To investigate where the problem(s) might be, let's step back and review the process for a TABLE request.
- Analysis phase: This is where FOCUS reads the MFD and the request and determines:
- What types of files are used?
- What JOINs are in effect?
- What DEFINEs must be evaluated, and WHEN?
- What is the level of aggregation, etc?
- Retrieval Phase: SELECT statements are issued to retrieve records for the report.
- Logical structure What JOINs are in effect and used for the request?
- Are all of the logical database components of the same type (i.e., DB2)?
- Can we pass the JOIN to the relational engine, so there will only be one SELECT? If not, there will be SELECT statements for each table.
- Selection criteria WHERE tests and Filters
- Is the selection based on a "key" or unique index?
- Can the selection criteria be passed to the engine?
- Temporary fields DEFINEs are evaluated.
- If the DEFINE can be passed to the relational engine it will be a more efficient process, especially if the temporary field is part of the selection process (IF or WHERE tests on a DEFINEd field)
- If the DEFINE cannot be passed, then all records are returned to FOCUS, where a temporary field is created.
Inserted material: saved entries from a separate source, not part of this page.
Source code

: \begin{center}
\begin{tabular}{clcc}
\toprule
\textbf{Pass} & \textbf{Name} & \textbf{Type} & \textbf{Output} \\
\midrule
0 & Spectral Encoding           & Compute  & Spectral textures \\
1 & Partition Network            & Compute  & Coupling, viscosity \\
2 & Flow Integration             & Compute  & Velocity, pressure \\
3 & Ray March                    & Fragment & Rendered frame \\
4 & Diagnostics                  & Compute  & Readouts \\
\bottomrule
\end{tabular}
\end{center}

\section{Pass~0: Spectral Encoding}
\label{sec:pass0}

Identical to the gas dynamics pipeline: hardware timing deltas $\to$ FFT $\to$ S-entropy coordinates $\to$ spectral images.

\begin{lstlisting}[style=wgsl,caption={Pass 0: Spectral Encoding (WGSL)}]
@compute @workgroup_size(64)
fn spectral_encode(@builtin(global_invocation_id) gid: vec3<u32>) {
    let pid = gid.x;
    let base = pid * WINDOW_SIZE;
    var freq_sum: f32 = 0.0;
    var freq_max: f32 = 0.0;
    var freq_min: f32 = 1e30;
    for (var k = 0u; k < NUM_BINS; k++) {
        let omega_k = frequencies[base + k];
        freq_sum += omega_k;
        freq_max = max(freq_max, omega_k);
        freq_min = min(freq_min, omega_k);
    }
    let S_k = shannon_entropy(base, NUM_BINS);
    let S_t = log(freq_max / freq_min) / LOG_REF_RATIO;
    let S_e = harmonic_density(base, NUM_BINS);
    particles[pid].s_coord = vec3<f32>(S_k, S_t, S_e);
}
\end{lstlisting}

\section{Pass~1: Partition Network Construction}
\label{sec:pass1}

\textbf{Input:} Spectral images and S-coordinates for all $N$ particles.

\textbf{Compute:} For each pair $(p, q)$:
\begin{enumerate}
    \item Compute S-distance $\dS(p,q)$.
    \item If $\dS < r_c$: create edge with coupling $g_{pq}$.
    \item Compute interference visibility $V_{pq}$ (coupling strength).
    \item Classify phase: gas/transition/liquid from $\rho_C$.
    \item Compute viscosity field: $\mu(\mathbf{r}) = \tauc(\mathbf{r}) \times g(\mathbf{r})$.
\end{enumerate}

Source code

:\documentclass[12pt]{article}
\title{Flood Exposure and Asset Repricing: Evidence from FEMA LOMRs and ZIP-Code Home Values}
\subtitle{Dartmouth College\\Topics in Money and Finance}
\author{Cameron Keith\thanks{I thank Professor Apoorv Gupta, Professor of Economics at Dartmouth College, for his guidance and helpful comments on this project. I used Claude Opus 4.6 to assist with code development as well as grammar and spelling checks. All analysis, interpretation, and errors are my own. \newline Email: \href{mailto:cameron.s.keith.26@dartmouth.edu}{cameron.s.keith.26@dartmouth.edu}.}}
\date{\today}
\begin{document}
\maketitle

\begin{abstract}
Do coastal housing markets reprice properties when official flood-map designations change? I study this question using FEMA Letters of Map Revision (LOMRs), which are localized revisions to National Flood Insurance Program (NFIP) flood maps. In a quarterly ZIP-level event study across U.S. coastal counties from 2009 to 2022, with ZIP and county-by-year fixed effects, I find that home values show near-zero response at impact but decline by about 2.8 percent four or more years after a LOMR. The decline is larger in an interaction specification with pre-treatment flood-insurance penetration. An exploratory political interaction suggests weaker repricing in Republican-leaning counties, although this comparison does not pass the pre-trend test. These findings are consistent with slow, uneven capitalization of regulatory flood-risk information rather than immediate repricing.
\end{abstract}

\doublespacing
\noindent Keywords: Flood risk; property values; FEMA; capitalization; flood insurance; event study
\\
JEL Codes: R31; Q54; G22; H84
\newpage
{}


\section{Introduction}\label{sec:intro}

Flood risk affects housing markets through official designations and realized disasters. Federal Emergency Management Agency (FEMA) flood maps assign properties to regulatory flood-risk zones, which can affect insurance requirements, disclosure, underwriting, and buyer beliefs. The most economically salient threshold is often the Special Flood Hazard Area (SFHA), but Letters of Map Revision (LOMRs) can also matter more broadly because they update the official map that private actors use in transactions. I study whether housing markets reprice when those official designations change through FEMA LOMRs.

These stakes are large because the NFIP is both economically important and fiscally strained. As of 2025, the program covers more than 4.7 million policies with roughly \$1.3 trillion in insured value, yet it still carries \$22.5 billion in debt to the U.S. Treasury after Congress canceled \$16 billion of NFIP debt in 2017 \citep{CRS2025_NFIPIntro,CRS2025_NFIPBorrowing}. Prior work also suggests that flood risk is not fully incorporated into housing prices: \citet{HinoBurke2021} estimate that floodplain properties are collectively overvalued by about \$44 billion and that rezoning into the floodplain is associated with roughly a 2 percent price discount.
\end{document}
This affects not only selection, but may also affect sorting.
- Sorting and aggregation
- Relational engines have built in sort and aggregation facilities, so if aggregation can be performed by the relational engine, then the resulting answer set should be significantly smaller, and the operation more efficient.
- Output phase
- What styling options are used? Must FOCUS style each line, or are Cascading Style Sheets applied?
- Must the user wait until the entire report is complete before seeing output?
- How many records are actually displayed?
Let's assume that OPTIMIZATION is ON, (the default), which means that the interface attempts to fully optimize all requests. Only if DBMS optimization cannot be used will FOCUS perform the remaining actions, which generally means that more data is returned, and more work then done locally.
Here we want to identify report-request components that cannot be passed to the underlying relational engine.
DEFINE statements be on the lookout for:
 |
User-written subroutines, or FOCUS functions |
 |
Self-referencing calculations (COUNTER = COUNTER + 1) |
 |
Strong concatenation |
 |
DECODE operations |
DEFINE optimization hint where possible, change to COMPUTE and pass the components.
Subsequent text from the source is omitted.